The purpose of this lesson was a focus on practise.
It had been the day of Callum’s parents evening and the English teacher was suggesting that it would be extremely helpful to Callum if he would read (anything) to which he replied “I’m not a reader”.
It turns out, as an aside, that one of the strategic directives of the West Bridgford school going forwards is to embrace the belief that children and adults who regularly read 'do better in life’.
I happen to agree completely with that.
So, I tried to turn it round with Callum to football because that usually gets his attention, at least for a while.
I explained to him that he didn’t always love football but in the early stages we were able to make it fun which managed to get him to practise.
Callum will never play football for money but he’s not bad and plays in two teams at the weekends and managed to get into the first team at school which was a huge achievement for him.
In his Sunday team at least he’s one of the best ball strikers in the team and the guy who hits the free-kicks.
I explained to him that he only got to that stage by practising which he started to disagree with, only to be reminded by me that we spent hours and hours and hours down at the park hitting free-kicks into a 9-a-side goal.

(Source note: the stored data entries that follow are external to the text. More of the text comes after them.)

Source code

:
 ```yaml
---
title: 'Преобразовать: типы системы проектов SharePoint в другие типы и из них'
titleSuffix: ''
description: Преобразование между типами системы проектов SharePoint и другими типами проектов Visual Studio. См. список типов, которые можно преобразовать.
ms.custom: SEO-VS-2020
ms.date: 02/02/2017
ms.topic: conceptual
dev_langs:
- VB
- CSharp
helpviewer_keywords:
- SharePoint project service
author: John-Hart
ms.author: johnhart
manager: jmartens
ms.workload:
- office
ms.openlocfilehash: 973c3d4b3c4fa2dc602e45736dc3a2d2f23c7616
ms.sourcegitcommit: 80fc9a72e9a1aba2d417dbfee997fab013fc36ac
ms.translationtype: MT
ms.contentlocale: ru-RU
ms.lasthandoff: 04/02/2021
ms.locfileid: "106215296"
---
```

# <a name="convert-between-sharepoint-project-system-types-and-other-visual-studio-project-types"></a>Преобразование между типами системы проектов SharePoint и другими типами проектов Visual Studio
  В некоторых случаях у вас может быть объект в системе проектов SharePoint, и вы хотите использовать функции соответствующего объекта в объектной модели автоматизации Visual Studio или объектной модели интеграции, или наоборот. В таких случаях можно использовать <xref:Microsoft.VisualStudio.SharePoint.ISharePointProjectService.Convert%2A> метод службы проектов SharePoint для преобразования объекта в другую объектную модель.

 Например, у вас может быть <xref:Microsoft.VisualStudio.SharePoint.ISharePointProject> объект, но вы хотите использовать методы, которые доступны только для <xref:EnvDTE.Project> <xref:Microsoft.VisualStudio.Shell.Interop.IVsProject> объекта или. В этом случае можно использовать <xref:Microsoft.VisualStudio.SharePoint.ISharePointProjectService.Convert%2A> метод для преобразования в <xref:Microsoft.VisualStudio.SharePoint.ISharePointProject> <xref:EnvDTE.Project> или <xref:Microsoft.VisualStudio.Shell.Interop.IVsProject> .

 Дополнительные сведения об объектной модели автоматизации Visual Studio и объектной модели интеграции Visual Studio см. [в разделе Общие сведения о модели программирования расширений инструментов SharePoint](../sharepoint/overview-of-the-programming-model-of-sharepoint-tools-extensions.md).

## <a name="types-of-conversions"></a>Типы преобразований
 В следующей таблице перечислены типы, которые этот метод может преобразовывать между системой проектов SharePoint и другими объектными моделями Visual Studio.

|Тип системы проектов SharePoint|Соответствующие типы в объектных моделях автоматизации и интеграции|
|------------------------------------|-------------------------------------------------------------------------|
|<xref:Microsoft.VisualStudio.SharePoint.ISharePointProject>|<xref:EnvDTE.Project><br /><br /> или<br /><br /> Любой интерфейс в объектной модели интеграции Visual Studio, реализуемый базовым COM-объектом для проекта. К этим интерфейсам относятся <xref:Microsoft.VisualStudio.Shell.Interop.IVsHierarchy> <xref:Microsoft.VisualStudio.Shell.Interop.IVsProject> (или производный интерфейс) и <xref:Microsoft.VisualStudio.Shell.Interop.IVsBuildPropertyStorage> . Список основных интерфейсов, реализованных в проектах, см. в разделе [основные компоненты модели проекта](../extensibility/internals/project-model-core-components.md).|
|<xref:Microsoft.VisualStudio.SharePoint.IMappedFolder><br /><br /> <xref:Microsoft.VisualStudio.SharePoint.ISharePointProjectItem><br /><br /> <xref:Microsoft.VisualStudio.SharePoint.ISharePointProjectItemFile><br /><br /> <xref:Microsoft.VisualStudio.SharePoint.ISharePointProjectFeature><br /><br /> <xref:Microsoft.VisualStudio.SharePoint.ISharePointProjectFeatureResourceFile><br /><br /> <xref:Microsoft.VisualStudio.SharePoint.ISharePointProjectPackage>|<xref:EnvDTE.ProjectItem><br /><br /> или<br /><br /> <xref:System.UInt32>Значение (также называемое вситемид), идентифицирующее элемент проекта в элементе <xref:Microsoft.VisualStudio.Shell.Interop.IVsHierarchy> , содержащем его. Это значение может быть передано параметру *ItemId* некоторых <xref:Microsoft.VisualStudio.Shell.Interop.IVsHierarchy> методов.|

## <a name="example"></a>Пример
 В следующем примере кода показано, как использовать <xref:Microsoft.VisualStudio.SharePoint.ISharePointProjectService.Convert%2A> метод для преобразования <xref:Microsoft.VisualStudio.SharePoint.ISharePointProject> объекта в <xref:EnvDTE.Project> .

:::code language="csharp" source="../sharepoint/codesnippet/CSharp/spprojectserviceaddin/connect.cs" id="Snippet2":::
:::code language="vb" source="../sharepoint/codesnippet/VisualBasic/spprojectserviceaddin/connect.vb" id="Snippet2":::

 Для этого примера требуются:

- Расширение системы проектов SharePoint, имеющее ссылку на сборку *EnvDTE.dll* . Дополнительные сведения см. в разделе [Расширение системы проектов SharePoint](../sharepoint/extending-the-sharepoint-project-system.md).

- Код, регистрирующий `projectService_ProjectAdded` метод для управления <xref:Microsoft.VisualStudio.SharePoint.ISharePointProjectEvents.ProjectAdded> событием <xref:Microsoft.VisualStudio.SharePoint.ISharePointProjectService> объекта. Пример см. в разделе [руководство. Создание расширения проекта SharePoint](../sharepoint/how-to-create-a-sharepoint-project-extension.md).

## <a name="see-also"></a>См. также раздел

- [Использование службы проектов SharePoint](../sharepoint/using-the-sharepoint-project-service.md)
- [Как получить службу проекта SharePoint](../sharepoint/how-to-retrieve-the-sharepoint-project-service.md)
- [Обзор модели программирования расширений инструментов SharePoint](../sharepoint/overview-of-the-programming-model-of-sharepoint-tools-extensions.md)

At that formative time of his football career, Callum learnt to strike the ball.
I explained to him that the same is true for reading.
Grinding it out in the early stages allows children (or adults) to pass the reading for pleasure line, where reading becomes one of the greatest joys.
Reading before bed has been shown in research to be the equivalent of meditation in the improvement of your sleep.
I suggested to Callum that if he applied the principles of practise for football to reading he would get to the stage where he loved reading as much as football.
He was sceptical.
A bit later on when I came up to see if he was asleep, he was reading Artemis Fowl by Eoin Colfer (a brilliant place to start).
It will never last but the lesson is real, usually there is a grind at the start before we become competent enough at something that we begin to enjoy and then love it and then it becomes essential to our wellbeing.